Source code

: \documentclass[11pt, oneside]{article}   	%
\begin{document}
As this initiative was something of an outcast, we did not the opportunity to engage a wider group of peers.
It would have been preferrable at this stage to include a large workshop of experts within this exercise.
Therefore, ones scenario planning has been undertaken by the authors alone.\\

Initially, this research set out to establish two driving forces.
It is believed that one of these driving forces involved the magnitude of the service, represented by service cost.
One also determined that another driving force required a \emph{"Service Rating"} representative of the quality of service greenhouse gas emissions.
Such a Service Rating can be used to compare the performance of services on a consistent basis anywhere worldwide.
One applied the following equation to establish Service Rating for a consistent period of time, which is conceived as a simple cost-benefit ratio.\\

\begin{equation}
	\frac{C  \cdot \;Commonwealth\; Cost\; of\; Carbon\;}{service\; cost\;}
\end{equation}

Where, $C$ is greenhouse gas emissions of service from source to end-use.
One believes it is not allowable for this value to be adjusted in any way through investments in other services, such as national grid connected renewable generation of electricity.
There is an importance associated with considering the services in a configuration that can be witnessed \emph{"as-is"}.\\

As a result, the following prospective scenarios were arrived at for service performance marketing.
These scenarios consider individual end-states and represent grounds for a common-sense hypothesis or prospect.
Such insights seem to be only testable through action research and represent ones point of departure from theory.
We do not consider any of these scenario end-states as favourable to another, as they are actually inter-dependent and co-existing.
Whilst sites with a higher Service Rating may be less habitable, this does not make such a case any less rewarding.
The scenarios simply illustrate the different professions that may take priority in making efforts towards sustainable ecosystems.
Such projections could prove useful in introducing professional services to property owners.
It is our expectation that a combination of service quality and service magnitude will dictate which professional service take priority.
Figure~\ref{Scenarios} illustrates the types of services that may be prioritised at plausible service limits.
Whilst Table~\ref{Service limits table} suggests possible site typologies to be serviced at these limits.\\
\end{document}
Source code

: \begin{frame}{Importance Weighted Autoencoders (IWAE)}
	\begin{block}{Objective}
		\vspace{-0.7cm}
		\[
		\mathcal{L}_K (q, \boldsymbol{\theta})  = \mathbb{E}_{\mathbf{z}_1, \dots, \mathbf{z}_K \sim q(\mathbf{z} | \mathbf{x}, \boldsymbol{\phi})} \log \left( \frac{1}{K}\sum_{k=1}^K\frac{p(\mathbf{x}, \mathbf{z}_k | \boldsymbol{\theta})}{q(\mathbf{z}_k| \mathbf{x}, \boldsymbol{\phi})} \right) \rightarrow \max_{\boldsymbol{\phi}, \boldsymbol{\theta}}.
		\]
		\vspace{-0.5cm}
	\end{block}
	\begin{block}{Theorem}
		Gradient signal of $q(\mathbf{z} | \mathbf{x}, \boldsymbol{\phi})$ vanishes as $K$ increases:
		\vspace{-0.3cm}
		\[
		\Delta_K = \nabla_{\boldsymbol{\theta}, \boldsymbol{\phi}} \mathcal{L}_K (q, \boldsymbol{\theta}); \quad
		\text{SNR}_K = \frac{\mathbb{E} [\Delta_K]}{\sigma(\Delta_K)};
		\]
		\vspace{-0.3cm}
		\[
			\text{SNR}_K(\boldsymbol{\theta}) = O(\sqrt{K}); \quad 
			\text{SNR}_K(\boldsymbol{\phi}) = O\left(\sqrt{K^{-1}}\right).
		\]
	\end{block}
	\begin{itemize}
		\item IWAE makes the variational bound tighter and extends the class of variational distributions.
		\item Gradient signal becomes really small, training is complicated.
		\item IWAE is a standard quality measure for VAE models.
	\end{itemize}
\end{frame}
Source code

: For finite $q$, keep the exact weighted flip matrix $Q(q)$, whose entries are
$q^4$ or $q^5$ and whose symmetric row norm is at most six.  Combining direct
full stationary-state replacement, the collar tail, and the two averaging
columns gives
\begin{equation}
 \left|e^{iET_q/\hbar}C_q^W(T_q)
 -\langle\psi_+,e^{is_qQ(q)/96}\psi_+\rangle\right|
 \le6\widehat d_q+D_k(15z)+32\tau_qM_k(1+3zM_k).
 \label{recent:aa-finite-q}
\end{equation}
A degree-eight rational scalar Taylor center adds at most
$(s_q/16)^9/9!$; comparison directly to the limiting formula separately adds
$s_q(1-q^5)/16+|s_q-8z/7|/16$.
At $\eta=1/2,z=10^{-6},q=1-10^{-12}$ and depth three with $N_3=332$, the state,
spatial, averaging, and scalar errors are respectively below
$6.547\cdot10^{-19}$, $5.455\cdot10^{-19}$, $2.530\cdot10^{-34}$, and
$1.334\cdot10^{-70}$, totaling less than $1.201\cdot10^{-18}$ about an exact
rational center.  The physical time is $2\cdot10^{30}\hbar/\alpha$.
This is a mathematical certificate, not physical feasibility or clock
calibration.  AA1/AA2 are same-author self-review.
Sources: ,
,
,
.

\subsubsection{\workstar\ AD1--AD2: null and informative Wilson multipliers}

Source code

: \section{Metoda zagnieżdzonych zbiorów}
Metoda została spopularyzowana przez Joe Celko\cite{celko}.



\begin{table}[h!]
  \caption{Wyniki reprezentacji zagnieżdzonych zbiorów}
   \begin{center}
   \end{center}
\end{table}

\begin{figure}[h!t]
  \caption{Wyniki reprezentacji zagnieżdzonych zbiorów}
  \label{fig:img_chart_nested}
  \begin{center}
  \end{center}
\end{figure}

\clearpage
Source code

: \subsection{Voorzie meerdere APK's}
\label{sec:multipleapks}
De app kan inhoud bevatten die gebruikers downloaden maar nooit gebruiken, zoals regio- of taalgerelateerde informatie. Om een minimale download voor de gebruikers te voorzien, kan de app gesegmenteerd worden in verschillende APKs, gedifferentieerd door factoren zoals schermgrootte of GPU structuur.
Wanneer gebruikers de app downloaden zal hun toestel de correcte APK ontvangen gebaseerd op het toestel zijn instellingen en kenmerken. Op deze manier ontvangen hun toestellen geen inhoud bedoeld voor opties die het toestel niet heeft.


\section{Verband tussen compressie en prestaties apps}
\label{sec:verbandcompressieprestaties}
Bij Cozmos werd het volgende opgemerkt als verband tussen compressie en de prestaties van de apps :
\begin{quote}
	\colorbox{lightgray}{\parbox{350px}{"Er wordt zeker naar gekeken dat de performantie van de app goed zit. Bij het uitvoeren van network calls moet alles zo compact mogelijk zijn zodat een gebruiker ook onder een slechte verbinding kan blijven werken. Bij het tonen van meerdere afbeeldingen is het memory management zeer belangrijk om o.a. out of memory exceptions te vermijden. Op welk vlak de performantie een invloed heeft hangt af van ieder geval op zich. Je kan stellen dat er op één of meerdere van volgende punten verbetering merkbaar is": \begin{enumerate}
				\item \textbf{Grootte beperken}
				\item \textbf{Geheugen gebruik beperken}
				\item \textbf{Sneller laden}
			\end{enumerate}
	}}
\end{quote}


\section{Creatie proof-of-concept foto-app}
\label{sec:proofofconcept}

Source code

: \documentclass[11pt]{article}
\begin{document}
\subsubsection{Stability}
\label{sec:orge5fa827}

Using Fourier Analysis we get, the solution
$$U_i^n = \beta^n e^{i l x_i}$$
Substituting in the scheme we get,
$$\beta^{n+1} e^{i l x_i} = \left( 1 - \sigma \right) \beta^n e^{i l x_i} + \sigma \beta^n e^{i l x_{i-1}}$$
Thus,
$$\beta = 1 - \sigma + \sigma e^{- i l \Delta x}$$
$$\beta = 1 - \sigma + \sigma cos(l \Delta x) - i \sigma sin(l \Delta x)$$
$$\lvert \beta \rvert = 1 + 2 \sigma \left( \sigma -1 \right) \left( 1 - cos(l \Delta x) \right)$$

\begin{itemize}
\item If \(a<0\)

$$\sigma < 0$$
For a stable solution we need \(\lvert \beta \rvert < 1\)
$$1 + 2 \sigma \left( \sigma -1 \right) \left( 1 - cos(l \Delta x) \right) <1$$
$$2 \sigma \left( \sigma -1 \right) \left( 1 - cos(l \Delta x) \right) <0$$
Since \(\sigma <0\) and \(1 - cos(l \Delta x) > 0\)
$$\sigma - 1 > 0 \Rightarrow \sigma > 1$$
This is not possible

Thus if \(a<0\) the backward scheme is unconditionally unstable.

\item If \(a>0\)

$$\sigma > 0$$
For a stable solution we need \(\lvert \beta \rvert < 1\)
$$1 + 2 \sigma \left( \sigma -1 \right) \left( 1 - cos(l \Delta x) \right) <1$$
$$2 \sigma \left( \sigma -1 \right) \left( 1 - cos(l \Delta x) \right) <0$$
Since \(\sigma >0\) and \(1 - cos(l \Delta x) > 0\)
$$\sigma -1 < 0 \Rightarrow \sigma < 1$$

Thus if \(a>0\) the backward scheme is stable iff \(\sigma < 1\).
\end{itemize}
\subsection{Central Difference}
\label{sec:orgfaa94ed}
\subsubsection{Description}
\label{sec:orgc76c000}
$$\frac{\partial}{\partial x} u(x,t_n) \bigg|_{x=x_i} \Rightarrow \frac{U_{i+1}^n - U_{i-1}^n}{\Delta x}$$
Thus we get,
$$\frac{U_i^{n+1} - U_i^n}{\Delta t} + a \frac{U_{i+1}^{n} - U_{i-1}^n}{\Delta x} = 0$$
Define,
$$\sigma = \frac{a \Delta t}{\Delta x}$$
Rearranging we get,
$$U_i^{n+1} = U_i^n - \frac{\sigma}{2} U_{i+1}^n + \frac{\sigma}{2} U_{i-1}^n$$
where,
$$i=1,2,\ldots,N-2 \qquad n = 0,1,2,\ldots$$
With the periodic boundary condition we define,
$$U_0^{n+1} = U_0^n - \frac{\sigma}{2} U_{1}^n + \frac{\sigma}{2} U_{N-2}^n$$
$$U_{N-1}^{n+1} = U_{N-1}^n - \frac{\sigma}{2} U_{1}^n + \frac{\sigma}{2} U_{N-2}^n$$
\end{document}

* Task goal
Between the first line of the entries above and the line with "Such insights seem", both included, copy every line exactly and nothing outside that range.

* Response to the task
Source code

: \documentclass[11pt, oneside]{article}   	%
\begin{document}
As this initiative was something of an outcast, we did not the opportunity to engage a wider group of peers.
It would have been preferrable at this stage to include a large workshop of experts within this exercise.
Therefore, ones scenario planning has been undertaken by the authors alone.\\

Initially, this research set out to establish two driving forces.
It is believed that one of these driving forces involved the magnitude of the service, represented by service cost.
One also determined that another driving force required a \emph{"Service Rating"} representative of the quality of service greenhouse gas emissions.
Such a Service Rating can be used to compare the performance of services on a consistent basis anywhere worldwide.
One applied the following equation to establish Service Rating for a consistent period of time, which is conceived as a simple cost-benefit ratio.\\

\begin{equation}
	\frac{C  \cdot \;Commonwealth\; Cost\; of\; Carbon\;}{service\; cost\;}
\end{equation}

Where, $C$ is greenhouse gas emissions of service from source to end-use.
One believes it is not allowable for this value to be adjusted in any way through investments in other services, such as national grid connected renewable generation of electricity.
There is an importance associated with considering the services in a configuration that can be witnessed \emph{"as-is"}.\\

As a result, the following prospective scenarios were arrived at for service performance marketing.
These scenarios consider individual end-states and represent grounds for a common-sense hypothesis or prospect.
Such insights seem to be only testable through action research and represent ones point of departure from theory.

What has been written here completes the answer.